▸ **Records shown**:
———

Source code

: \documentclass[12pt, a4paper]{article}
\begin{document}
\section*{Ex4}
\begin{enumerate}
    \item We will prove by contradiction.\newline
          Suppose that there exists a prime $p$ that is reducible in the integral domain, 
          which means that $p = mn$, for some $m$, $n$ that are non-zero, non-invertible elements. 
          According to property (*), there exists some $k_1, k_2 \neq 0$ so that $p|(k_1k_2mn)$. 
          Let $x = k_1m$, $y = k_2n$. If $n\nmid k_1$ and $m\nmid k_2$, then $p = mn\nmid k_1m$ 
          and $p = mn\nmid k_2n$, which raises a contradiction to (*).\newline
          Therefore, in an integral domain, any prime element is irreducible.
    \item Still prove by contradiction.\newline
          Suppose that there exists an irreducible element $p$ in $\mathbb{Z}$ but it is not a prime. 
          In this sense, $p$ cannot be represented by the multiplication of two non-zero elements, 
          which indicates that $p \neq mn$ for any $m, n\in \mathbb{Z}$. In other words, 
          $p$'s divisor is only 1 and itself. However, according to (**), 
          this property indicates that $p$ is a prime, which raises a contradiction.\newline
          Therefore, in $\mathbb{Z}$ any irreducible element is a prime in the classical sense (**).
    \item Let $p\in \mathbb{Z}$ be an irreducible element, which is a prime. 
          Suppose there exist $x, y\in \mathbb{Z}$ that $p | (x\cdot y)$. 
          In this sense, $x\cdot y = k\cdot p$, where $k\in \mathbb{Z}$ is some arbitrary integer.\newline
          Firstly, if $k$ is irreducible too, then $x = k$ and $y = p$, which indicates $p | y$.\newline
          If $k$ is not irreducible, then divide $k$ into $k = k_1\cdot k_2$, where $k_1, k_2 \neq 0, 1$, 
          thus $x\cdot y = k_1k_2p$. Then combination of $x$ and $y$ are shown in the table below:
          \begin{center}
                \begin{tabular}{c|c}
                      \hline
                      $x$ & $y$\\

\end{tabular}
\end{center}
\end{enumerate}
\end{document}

———

▸ **What to produce**: Reproduce the data above exactly, leaving nothing out.

▸ **Task result**:
Source code

: \documentclass[12pt, a4paper]{article}
\begin{document}
\section*{Ex4}
\begin{enumerate}
    \item We will prove by contradiction.\newline
          Suppose that there exists a prime $p$ that is reducible in the integral domain, 
          which means that $p = mn$, for some $m$, $n$ that are non-zero, non-invertible elements. 
          According to property (*), there exists some $k_1, k_2 \neq 0$ so that $p|(k_1k_2mn)$. 
          Let $x = k_1m$, $y = k_2n$. If $n\nmid k_1$ and $m\nmid k_2$, then $p = mn\nmid k_1m$ 
          and $p = mn\nmid k_2n$, which raises a contradiction to (*).\newline
          Therefore, in an integral domain, any prime element is irreducible.
    \item Still prove by contradiction.\newline
          Suppose that there exists an irreducible element $p$ in $\mathbb{Z}$ but it is not a prime. 
          In this sense, $p$ cannot be represented by the multiplication of two non-zero elements, 
          which indicates that $p \neq mn$ for any $m, n\in \mathbb{Z}$. In other words, 
          $p$'s divisor is only 1 and itself. However, according to (**), 
          this property indicates that $p$ is a prime, which raises a contradiction.\newline
          Therefore, in $\mathbb{Z}$ any irreducible element is a prime in the classical sense (**).
    \item Let $p\in \mathbb{Z}$ be an irreducible element, which is a prime. 
          Suppose there exist $x, y\in \mathbb{Z}$ that $p | (x\cdot y)$. 
          In this sense, $x\cdot y = k\cdot p$, where $k\in \mathbb{Z}$ is some arbitrary integer.\newline
          Firstly, if $k$ is irreducible too, then $x = k$ and $y = p$, which indicates $p | y$.\newline
          If $k$ is not irreducible, then divide $k$ into $k = k_1\cdot k_2$, where $k_1, k_2 \neq 0, 1$, 
          thus $x\cdot y = k_1k_2p$. Then combination of $x$ and $y$ are shown in the table below:
          \begin{center}
                \begin{tabular}{c|c}
                      \hline
                      $x$ & $y$\\

\end{tabular}
\end{center}
\end{enumerate}
\end{document}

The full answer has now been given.